I'm still not sure I follow your formulation, but I'll solve according to my understanding and feel free to correct me.
Current situation: you have some fixed quantity $x$ and you have some "noise" (uncertainty in demand or forecast error) $N$. The overall demand is therefore $$Y=x+N.$$ Now, you would to increase your quantity such that the probability of someone asking for more that you have is less than 3% (i.e. 97% service level). Then, you find $m$ such that
$$P(Y>m)<0.03$$
$$P(x+N>m)<0.03$$
$$1-P(N<m-x)<0.03$$
$$0.97<P(N<m-x)$$
$$P(N<1.89)<P(N<m-x)$$
$$1.89<m-x$$
$$m>x+1.89$$
so you need to add 1.89 to your quantity to be sure that in 97% certainty you'll have enough stock.
Desired situation: you have an additional uniformly distributed quantity $U\sim \mathcal U[0,u]$ of between 0 and $u$ items that's added to your stock. So you have:
$Z=x+N+U$ (unrelated to your $z$ in the question), and you need to figure out what's the value of $m$ such that $$P(Z>m)<0.03,$$ exactly as before, only now $Z$ contains another quantity.
Before you could have easily calculated this since you have the normal distribution tables. But now, $P(Z>m)=P(x+N+U>m)=P(N+U>m-x)=1-P(N+U<m-x)$, and $R\triangleq N+U$ is not normally distributed. Its distribution is given by the following convolution:
$$f_R(r) = (f_N*f_U)(r) = \int_{-\infty}^\infty f_U(t) f_N(r-t) dt$$
$$ = \frac{1}{u} \int_0^u f_N(r-t) dt$$
$$ = \frac{1}{u} \int_{r-u}^{r} f_N(t) dt$$
Now, since $f_N(t)$ is a normal density, we get
$$f_R(r) = \frac{1}{u} [\Phi(r)-\Phi(r-u)]$$
To get back to our problem, we have
$$0.97<P(R<m-x)$$
$$0.97<F_R(m-x)$$
$$F^{-1}_R(0.97)<m-x$$
$$m>x+F^{-1}_R(0.97)$$
where $F^{-1}_R(r)$ is the inverse cdf of $R$. We have the density, $f_R(r)$. We need to numerically integrate it to get the cdf and then find the value in which it is equal to $0.97$. Fortunately, we can use MATLAB (or any other software), and get:

The code is:
resolution = 0.01;
u = 5; val = 0.97;
r = -10:resolution:10;
fr = 1/u * ( normcdf(r) - normcdf(r-u) );
dr = r(2)-r(1);
Fr = cumsum(fr*dr);
[~,idx] = min( (Fr-val).^2 );
Fr_inv_at_val = r(idx);
subplot(211); plot(r,fr,'linewidth',2), title('f_R(r)');
subplot(212);
hold off; plot(r,Fr,'linewidth',2),
hold on; plot(r(idx),val,'go','linewidth',2)

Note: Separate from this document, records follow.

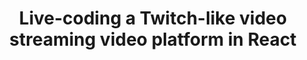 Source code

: ---
title: Live-coding a Twitch-like video streaming video platform in React
description: "In this video I'll live code a Twitch-like video streaming platform from scratch — including the video service, client-side routing, authentication, a comment API, and API authorization."
banner: "./banner.png"
authorIds:
  - nader-dabit
href: https://www.youtube.com/watch?v=JEiEFhaMVVA
platforms:
  - React
  - Web
  - JavaScript
categories:
  - API (GraphQL)
--- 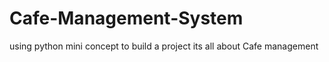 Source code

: # Cafe-Management-System
using python mini concept to build a project its all about Cafe management  

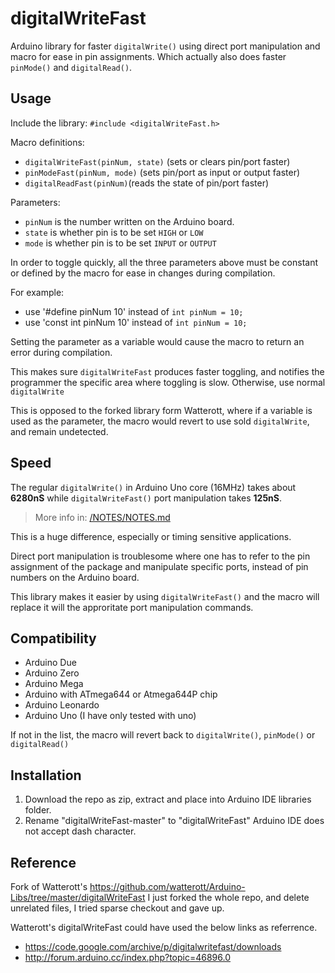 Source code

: # digitalWriteFast
Arduino library for faster `digitalWrite()` using direct port manipulation and macro for ease in pin assignments. 
Which actually also does faster `pinMode()` and `digitalRead()`.

## Usage
Include the library:
`#include <digitalWriteFast.h>`

Macro definitions:
* `digitalWriteFast(pinNum, state)` (sets or clears pin/port faster) 
* `pinModeFast(pinNum, mode)` (sets pin/port as input or output faster)
* `digitalReadFast(pinNum)`(reads the state of pin/port faster) 

Parameters:
* `pinNum` is the number written on the Arduino board.
* `state` is whether pin is to be set `HIGH` or `LOW`
* `mode` is whether pin is to be set `INPUT` or `OUTPUT`

In order to toggle quickly, all the three parameters above must be constant or defined by the macro for ease in changes during compilation.

For example: 
* use '#define pinNum 10' instead of `int pinNum = 10;`
* use 'const int pinNum 10' instead of `int pinNum = 10;`

Setting the parameter as a variable would cause the macro to return an error during compilation.

This makes sure `digitalWriteFast` produces faster toggling, and notifies the programmer the specific area where toggling is slow. Otherwise, use normal `digitalWrite`

This is opposed to the forked library form Watterott, where if a variable is used as the parameter, the macro would revert to use sold `digitalWrite`, and remain undetected.


## Speed

The regular `digitalWrite()` in Arduino Uno core (16MHz) takes about **6280nS** while `digitalWriteFast()` port manipulation takes **125nS**.
> More info in: [/NOTES/NOTES.md](/NOTES/NOTES.md)

This is a huge difference, especially or timing sensitive applications.

Direct port manipulation is troublesome where one has to refer to the pin assignment of the package and manipulate specific ports, instead of pin numbers on the Arduino board.

This library makes it easier by using `digitalWriteFast()` and the macro will replace it will the approritate port manipulation commands.

## Compatibility
* Arduino Due
* Arduino Zero
* Arduino Mega
* Arduino with ATmega644 or Atmega644P chip
* Arduino Leonardo
* Arduino Uno (I have only tested with uno)

If not in the list, the macro will revert back to  `digitalWrite()`, `pinMode()` or `digitalRead()`

## Installation
1. Download the repo as zip, extract and place into Arduino IDE libraries folder.
2. Rename "digitalWriteFast-master" to "digitalWriteFast" Arduino IDE does not accept dash character.


## Reference
Fork of Watterott's https://github.com/watterott/Arduino-Libs/tree/master/digitalWriteFast
I just forked the whole repo, and delete unrelated files, I tried sparse checkout and gave up.

Watterott's digitalWriteFast could have used the below links as referrence.
* https://code.google.com/archive/p/digitalwritefast/downloads 
* http://forum.arduino.cc/index.php?topic=46896.0

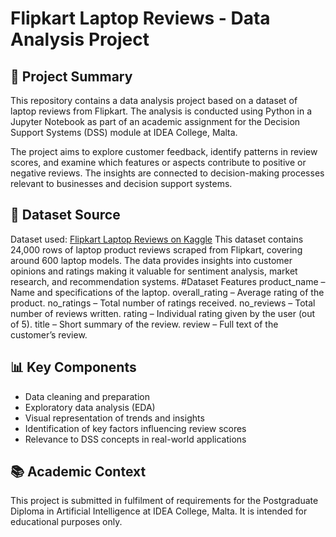 # Flipkart Laptop Reviews - Data Analysis Project

## 📌 Project Summary
This repository contains a data analysis project based on a dataset of laptop reviews from Flipkart. The analysis is conducted using Python in a Jupyter Notebook as part of an academic assignment for the Decision Support Systems (DSS) module at IDEA College, Malta.

The project aims to explore customer feedback, identify patterns in review scores, and examine which features or aspects contribute to positive or negative reviews. The insights are connected to decision-making processes relevant to businesses and decision support systems.

## 🔗 Dataset Source
Dataset used: [Flipkart Laptop Reviews on Kaggle](https://www.kaggle.com/datasets/gitadityamaddali/flipkart-laptop-reviews)
This dataset contains 24,000 rows of laptop product reviews scraped from Flipkart, covering around 600 laptop models. The data provides insights into customer opinions and ratings making it valuable for sentiment analysis, market research, and recommendation systems.
#Dataset Features
product_name – Name and specifications of the laptop.
overall_rating – Average rating of the product.
no_ratings – Total number of ratings received.
no_reviews – Total number of reviews written.
rating – Individual rating given by the user (out of 5).
title – Short summary of the review.
review – Full text of the customer’s review.

## 📊 Key Components
- Data cleaning and preparation
- Exploratory data analysis (EDA)
- Visual representation of trends and insights
- Identification of key factors influencing review scores
- Relevance to DSS concepts in real-world applications

## 📚 Academic Context
This project is submitted in fulfilment of requirements for the Postgraduate Diploma in Artificial Intelligence at IDEA College, Malta. It is intended for educational purposes only.
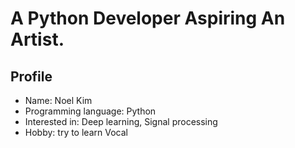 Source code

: # A Python Developer Aspiring An Artist.

## Profile
- Name: Noel Kim
- Programming language: Python
- Interested in: Deep learning, Signal processing
- Hobby: try to learn Vocal


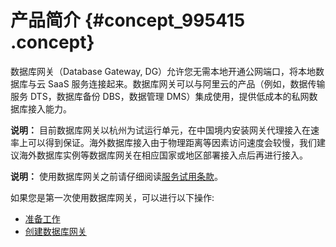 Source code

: # 产品简介 {#concept_995415 .concept}

数据库网关（Database Gateway, DG）允许您无需本地开通公网端口，将本地数据库与云 SaaS 服务连接起来。数据库网关可以与阿里云的产品（例如，数据传输服务 DTS，数据库备份 DBS，数据管理 DMS）集成使用，提供低成本的私网数据库接入能力。

**说明：** 目前数据库网关以杭州为试运行单元，在中国境内安装网关代理接入在速率上可以得到保证。海外数据库接入由于物理距离等因素访问速度会较慢，我们建议海外数据库实例等数据库网关在相应国家或地区部署接入点后再进行接入。

**说明：** 使用数据库网关之前请仔细阅读[服务试用条款](http://terms.aliyun.com/legal-agreement/terms/suit_bu1_ali_cloud/suit_bu1_ali_cloud201802261104_19214.html)。

如果您是第一次使用数据库网关，可以进行以下操作:

-   [准备工作](cn.zh-CN/用户指南/准备工作.md#)
-   [创建数据库网关](cn.zh-CN/用户指南/创建数据库网关.md#)

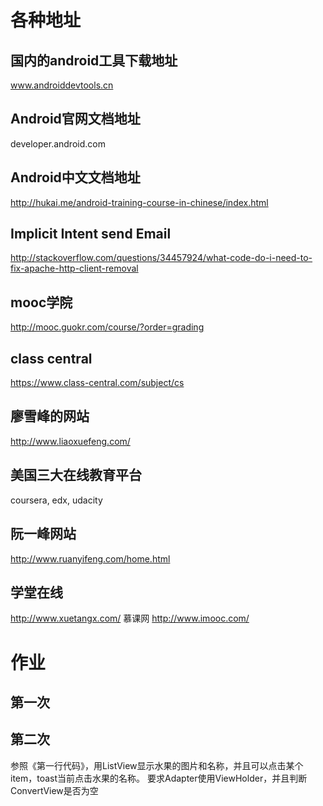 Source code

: # 各种地址
## 国内的android工具下载地址
www.androiddevtools.cn
## Android官网文档地址
developer.android.com
## Android中文文档地址
http://hukai.me/android-training-course-in-chinese/index.html
## Implicit Intent send Email
http://stackoverflow.com/questions/34457924/what-code-do-i-need-to-fix-apache-http-client-removal
## mooc学院
http://mooc.guokr.com/course/?order=grading
## class central
https://www.class-central.com/subject/cs
## 廖雪峰的网站
http://www.liaoxuefeng.com/
## 美国三大在线教育平台
coursera, edx, udacity
## 阮一峰网站
http://www.ruanyifeng.com/home.html
## 学堂在线
http://www.xuetangx.com/
慕课网
http://www.imooc.com/
# 作业
## 第一次

## 第二次
参照《第一行代码》，用ListView显示水果的图片和名称，并且可以点击某个item，toast当前点击水果的名称。
要求Adapter使用ViewHolder，并且判断ConvertView是否为空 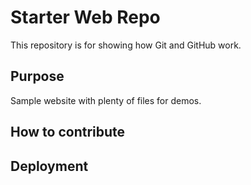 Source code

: # Starter Web Repo

This repository is for showing how Git and GitHub work.

## Purpose

Sample website with plenty of files for demos.

## How to contribute

## Deployment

title(sprintf('F_R(r), F_R^{-1}(%1.3f)=%1.3f',val,Fr_inv_at_val));
So, the value we want is $m>5.67$, the value we need to add to the current stock, for an arbitrary choice of $u=5$ and certainty of $0.97$.
If I check it by simulation:
tot_exps=10000;
x = 10;
u = 5;
N = randn(tot_exps,1);
U = rand(tot_exps,1)*u;
Y = x+N+U;
m = 5.67;
res = mean(Y>x+m)
the value of res
is the average number of times the "customer" ($Y$) wanted more than I kept ($x+m$), then indeed I get values very close to 3%.
EDIT:
According to your comments, here's a general way to solve it, using Excel.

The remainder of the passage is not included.